Périphéries

Esthétique du flux

par Grégory Chatonsky  Du même auteur

La dislocation

« Car il n’y a d’imagination que dans la technique[31]. »

Le ralentissement est ce qui hante l’instrumentalité technique : crainte qu’Internet ne devienne lent par surcharge du système, comme lors du 11 septembre, peur que nos ordinateurs ne s’immobilisent progressivement, etc. Mais derrière cette image idéologique, il y a l’expérience de l’attente à laquelle l’ordinateur en réseau ne cesse de nous convier. Et peut-être ce délai différé est-il purement et simplement occulté par l’instrumentalité. Peut-être est-ce également pour cette raison que de nombreuses expérimentations artistiques mettent en place, comme nous l’avons déjà signalé, des retards où tout ne se donne pas immédiatement. Henri Bergson explique très justement que le cerveau « ne doit donc pas être autre chose, à notre avis, qu’une espèce de bureau téléphonique central : son rôle est de donner la communication, ou de la faire attendre »[32]. C’est dans ce jeu entre l’immédiateté et le différé, dans ce petit rien indéterminé que l’esthétique est rendue possible. « Certaines images privilégiées […] se définissent uniquement par intervalle entre l’action subie et l’action exécutée. Cet intervalle, cet écart, c’est l’équivalent des petits lacs de non-être. À la lettre c’est du rien. Il se trouve que ce rien, il va faire quelque chose[33]. » L’interactivité est une manière exemplaire de modéliser les relations de cause à effet et d’y inscrire, par la technicité même des dispositifs, un retard qui est quotidiennement oublié ou refoulé afin d’éviter que la suite des « maintenant » ne s’engorge.

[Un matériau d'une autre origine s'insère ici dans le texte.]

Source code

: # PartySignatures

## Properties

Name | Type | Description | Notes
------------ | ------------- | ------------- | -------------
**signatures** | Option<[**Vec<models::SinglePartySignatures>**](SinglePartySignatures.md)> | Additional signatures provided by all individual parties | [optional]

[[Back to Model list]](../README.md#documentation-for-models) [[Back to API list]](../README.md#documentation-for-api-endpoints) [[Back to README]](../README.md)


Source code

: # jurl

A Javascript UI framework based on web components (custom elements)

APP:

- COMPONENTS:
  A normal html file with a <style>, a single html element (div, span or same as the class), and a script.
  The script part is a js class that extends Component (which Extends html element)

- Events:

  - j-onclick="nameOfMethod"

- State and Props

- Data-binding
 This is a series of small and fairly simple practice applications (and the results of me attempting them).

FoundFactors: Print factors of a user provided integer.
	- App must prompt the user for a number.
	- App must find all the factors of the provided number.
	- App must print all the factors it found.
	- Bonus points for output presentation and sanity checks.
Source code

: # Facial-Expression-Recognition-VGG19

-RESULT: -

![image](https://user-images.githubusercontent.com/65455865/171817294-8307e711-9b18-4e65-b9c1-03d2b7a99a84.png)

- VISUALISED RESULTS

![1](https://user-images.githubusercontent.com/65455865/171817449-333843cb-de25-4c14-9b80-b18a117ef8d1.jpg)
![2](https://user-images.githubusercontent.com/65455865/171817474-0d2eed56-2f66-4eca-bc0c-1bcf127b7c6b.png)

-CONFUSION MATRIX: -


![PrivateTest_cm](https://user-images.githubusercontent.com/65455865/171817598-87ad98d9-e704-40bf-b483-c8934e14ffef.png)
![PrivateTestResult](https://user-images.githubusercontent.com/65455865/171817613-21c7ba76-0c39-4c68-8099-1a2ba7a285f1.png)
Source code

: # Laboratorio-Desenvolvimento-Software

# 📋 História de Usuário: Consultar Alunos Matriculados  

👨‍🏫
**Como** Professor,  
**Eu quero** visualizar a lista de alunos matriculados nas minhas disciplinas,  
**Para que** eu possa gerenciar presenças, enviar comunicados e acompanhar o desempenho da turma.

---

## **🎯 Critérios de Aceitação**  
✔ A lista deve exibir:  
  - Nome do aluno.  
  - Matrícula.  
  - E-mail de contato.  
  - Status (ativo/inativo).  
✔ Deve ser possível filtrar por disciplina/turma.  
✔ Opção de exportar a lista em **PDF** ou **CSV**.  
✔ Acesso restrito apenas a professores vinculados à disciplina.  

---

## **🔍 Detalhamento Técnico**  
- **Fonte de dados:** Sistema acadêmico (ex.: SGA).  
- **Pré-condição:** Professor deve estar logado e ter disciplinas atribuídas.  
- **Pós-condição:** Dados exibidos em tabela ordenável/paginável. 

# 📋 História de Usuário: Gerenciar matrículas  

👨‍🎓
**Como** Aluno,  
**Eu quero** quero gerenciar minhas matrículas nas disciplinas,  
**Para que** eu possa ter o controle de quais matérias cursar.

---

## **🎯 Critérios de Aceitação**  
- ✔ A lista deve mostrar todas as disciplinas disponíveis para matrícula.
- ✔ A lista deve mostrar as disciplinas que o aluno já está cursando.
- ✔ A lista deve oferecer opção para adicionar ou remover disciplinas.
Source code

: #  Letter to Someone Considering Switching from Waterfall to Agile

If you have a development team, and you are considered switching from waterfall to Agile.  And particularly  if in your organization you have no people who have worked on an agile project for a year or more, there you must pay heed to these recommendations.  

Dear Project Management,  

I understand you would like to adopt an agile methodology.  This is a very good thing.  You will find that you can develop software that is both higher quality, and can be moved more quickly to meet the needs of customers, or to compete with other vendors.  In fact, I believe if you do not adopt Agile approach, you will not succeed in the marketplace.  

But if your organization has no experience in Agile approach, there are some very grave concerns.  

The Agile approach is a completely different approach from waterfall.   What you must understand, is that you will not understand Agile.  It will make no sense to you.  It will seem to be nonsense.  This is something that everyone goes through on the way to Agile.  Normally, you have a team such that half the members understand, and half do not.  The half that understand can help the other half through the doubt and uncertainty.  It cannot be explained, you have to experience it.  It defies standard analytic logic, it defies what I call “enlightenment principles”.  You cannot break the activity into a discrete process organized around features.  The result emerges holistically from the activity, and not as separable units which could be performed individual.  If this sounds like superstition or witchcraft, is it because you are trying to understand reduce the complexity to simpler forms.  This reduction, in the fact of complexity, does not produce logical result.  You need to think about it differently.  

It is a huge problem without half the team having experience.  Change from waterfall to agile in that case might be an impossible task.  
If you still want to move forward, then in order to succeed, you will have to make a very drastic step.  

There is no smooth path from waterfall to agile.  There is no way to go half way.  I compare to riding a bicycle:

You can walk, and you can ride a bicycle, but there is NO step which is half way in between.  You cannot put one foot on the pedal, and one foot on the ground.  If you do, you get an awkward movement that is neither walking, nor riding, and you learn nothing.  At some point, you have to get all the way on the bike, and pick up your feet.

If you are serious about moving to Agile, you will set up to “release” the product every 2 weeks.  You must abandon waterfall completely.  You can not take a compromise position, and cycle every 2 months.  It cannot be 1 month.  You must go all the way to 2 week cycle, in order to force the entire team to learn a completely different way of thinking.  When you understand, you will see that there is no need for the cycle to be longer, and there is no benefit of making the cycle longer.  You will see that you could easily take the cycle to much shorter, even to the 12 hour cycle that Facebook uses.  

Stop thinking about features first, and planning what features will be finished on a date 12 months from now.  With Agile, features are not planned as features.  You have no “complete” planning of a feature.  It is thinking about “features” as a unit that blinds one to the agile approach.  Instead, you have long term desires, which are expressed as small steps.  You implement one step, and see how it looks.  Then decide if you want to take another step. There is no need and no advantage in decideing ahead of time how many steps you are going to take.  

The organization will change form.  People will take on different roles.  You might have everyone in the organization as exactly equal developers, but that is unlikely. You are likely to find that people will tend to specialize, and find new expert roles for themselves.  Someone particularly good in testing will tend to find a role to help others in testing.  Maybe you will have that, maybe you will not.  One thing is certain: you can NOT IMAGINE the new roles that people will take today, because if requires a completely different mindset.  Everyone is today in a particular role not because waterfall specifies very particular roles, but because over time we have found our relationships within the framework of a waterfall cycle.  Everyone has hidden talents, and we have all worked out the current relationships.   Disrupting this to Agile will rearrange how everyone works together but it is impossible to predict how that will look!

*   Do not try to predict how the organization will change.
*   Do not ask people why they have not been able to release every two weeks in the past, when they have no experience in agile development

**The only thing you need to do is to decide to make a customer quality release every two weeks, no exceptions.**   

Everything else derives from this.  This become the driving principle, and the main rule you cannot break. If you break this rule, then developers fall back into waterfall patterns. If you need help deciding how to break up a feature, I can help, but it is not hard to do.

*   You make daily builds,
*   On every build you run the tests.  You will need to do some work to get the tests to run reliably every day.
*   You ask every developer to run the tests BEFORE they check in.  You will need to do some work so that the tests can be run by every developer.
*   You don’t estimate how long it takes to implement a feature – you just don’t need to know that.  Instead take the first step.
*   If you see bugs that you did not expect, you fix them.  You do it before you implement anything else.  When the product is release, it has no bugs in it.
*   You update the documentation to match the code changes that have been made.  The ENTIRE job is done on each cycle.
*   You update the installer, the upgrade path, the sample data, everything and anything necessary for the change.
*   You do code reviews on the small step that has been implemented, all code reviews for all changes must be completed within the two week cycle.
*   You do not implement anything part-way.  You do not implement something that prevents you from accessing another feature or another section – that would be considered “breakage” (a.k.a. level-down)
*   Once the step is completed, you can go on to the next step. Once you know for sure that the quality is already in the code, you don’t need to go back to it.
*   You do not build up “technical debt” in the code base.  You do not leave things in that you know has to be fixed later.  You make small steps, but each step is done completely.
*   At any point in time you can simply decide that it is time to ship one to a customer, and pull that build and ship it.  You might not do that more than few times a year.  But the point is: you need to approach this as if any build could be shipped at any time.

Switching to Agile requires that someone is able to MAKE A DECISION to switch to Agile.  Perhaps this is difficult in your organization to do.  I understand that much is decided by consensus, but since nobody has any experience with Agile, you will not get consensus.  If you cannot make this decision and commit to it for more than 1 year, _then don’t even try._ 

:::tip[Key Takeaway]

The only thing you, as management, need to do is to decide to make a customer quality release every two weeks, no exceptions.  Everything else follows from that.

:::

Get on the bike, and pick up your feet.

Internet se rêve de plus en plus rapide, les sites de plus en plus accessibles, la mise en réseau immédiate, rejouant par là même l’idéalisme métaphysique, le désir d’une fusion maternelle avec la perception. Mais ne s’agit-il pas de disloquer ce flux par un autre flux le faisant refluer et qui n’a plus l’évidence de l’usage ? Dans Revenances (1999)[34], nous avons avec Reynald Drouhin construit un monde tridimensionnel où, à la différence des sites portails commerciaux où tout est à portée de main en un seul clic, il faut parcourir des distances pour déclencher le réseau des liens. Le fait de réinscrire de la distance et de l’espacement, cette relation privilégiée de l’espace et du temps, déstabilise l’usage, le site devient quasi inutilisable, l’attente est intolérable. Comme l’écrit Bernard Stiegler, « le quoi contemporain a souvent été spécifié par sa vitesse. Si la vitesse, comme avance, a toujours été un attribut propre à la technique, elle donnait dans l’époque de la lettre l’épreuve du retard comme temps différé. Aujourd’hui la vitesse de la technique prend elle-même en charge ce retard […] Comme si la technique intégrait en elle-même le retard qui semblait jusqu’alors constituer le qui à l’écart du quoi, lui accordant par là même sa consistance. C’est un tel déplacement apparent que l’on nomme le temps réel[35] ». Le temps réel ne serait pas la fin, au double sens du terme, du temps différé ou de la temporalisation comme espacement des « maintenant », mais le mouvement incessant de l’un à l’autre, et les œuvres en réseau ne se livreraient que dans l’après-coup, car « le temps est ce qui empêche que tout soit donné tout d’un coup. Il retarde, ou plutôt il est retardement […] L’existence du temps ne prouverait-elle pas qu’il y a de l’indétermination dans les choses ? Le temps ne serait-il pas cette indétermination même[36] ? »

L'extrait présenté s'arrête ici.